◆ **What the task asks**:
Apart from the pictures, reproduce the data below exactly as it stands.

◆ **The data**:
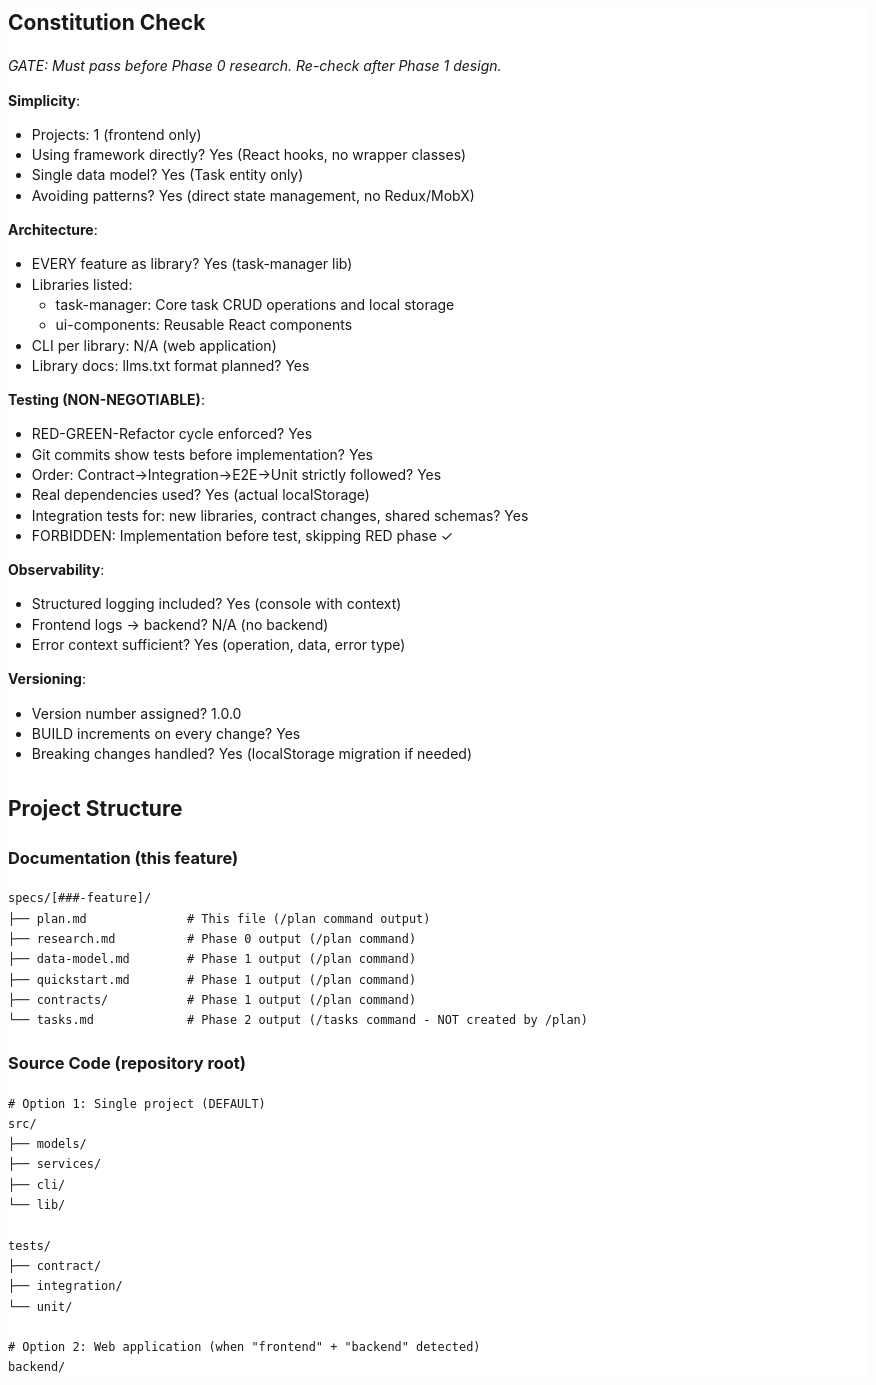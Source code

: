 ## Constitution Check
*GATE: Must pass before Phase 0 research. Re-check after Phase 1 design.*

**Simplicity**:
- Projects: 1 (frontend only)
- Using framework directly? Yes (React hooks, no wrapper classes)
- Single data model? Yes (Task entity only)
- Avoiding patterns? Yes (direct state management, no Redux/MobX)

**Architecture**:
- EVERY feature as library? Yes (task-manager lib)
- Libraries listed: 
  - task-manager: Core task CRUD operations and local storage
  - ui-components: Reusable React components
- CLI per library: N/A (web application)
- Library docs: llms.txt format planned? Yes

**Testing (NON-NEGOTIABLE)**:
- RED-GREEN-Refactor cycle enforced? Yes
- Git commits show tests before implementation? Yes
- Order: Contract→Integration→E2E→Unit strictly followed? Yes
- Real dependencies used? Yes (actual localStorage)
- Integration tests for: new libraries, contract changes, shared schemas? Yes
- FORBIDDEN: Implementation before test, skipping RED phase ✓

**Observability**:
- Structured logging included? Yes (console with context)
- Frontend logs → backend? N/A (no backend)
- Error context sufficient? Yes (operation, data, error type)

**Versioning**:
- Version number assigned? 1.0.0
- BUILD increments on every change? Yes
- Breaking changes handled? Yes (localStorage migration if needed)

## Project Structure

### Documentation (this feature)
```
specs/[###-feature]/
├── plan.md              # This file (/plan command output)
├── research.md          # Phase 0 output (/plan command)
├── data-model.md        # Phase 1 output (/plan command)
├── quickstart.md        # Phase 1 output (/plan command)
├── contracts/           # Phase 1 output (/plan command)
└── tasks.md             # Phase 2 output (/tasks command - NOT created by /plan)
```

### Source Code (repository root)
```
# Option 1: Single project (DEFAULT)
src/
├── models/
├── services/
├── cli/
└── lib/

tests/
├── contract/
├── integration/
└── unit/

# Option 2: Web application (when "frontend" + "backend" detected)
backend/
```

◆ **Answer area**:
Source code

: ## Constitution Check
*GATE: Must pass before Phase 0 research. Re-check after Phase 1 design.*

**Simplicity**:
- Projects: 1 (frontend only)
- Using framework directly? Yes (React hooks, no wrapper classes)
- Single data model? Yes (Task entity only)
- Avoiding patterns? Yes (direct state management, no Redux/MobX)

**Architecture**:
- EVERY feature as library? Yes (task-manager lib)
- Libraries listed: 
  - task-manager: Core task CRUD operations and local storage
  - ui-components: Reusable React components
- CLI per library: N/A (web application)
- Library docs: llms.txt format planned? Yes

**Testing (NON-NEGOTIABLE)**:
- RED-GREEN-Refactor cycle enforced? Yes
- Git commits show tests before implementation? Yes
- Order: Contract→Integration→E2E→Unit strictly followed? Yes
- Real dependencies used? Yes (actual localStorage)
- Integration tests for: new libraries, contract changes, shared schemas? Yes
- FORBIDDEN: Implementation before test, skipping RED phase ✓

**Observability**:
- Structured logging included? Yes (console with context)
- Frontend logs → backend? N/A (no backend)
- Error context sufficient? Yes (operation, data, error type)

**Versioning**:
- Version number assigned? 1.0.0
- BUILD increments on every change? Yes
- Breaking changes handled? Yes (localStorage migration if needed)

## Project Structure

### Documentation (this feature)
```
specs/[###-feature]/
├── plan.md              # This file (/plan command output)
├── research.md          # Phase 0 output (/plan command)
├── data-model.md        # Phase 1 output (/plan command)
├── quickstart.md        # Phase 1 output (/plan command)
├── contracts/           # Phase 1 output (/plan command)
└── tasks.md             # Phase 2 output (/tasks command - NOT created by /plan)
```

### Source Code (repository root)
```
# Option 1: Single project (DEFAULT)
src/
├── models/
├── services/
├── cli/
└── lib/

tests/
├── contract/
├── integration/
└── unit/

# Option 2: Web application (when "frontend" + "backend" detected)
backend/
```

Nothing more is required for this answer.